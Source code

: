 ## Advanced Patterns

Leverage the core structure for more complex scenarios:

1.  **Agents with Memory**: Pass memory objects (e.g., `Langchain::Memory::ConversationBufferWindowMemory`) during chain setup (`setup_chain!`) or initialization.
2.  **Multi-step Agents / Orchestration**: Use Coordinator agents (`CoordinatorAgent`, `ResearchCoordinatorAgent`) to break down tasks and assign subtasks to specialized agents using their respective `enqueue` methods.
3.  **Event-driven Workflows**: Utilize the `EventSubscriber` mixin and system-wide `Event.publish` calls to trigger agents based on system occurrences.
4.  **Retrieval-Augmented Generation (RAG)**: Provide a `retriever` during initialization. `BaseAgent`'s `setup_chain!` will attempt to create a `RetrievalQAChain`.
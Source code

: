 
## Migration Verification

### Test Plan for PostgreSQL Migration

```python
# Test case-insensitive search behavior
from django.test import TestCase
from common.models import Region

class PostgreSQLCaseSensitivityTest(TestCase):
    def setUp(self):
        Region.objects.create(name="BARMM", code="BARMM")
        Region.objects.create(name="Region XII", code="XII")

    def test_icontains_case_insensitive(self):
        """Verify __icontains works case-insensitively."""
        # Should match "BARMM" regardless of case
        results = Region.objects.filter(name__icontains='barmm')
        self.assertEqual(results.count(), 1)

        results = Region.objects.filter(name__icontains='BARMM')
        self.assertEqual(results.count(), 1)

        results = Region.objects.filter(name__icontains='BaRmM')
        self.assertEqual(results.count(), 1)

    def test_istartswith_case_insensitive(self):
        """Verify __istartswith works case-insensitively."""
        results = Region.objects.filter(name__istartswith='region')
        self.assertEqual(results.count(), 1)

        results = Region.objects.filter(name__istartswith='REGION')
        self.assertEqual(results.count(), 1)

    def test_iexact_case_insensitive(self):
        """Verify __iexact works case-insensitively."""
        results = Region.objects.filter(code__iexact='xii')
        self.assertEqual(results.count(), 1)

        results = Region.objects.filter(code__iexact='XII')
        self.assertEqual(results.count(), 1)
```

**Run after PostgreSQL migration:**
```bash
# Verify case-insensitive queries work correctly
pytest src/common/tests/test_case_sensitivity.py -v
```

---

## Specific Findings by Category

(Exercise goal):
Your reply should be the number of lines in the entries that contain "initialization", nothing more.

(Finished task):
2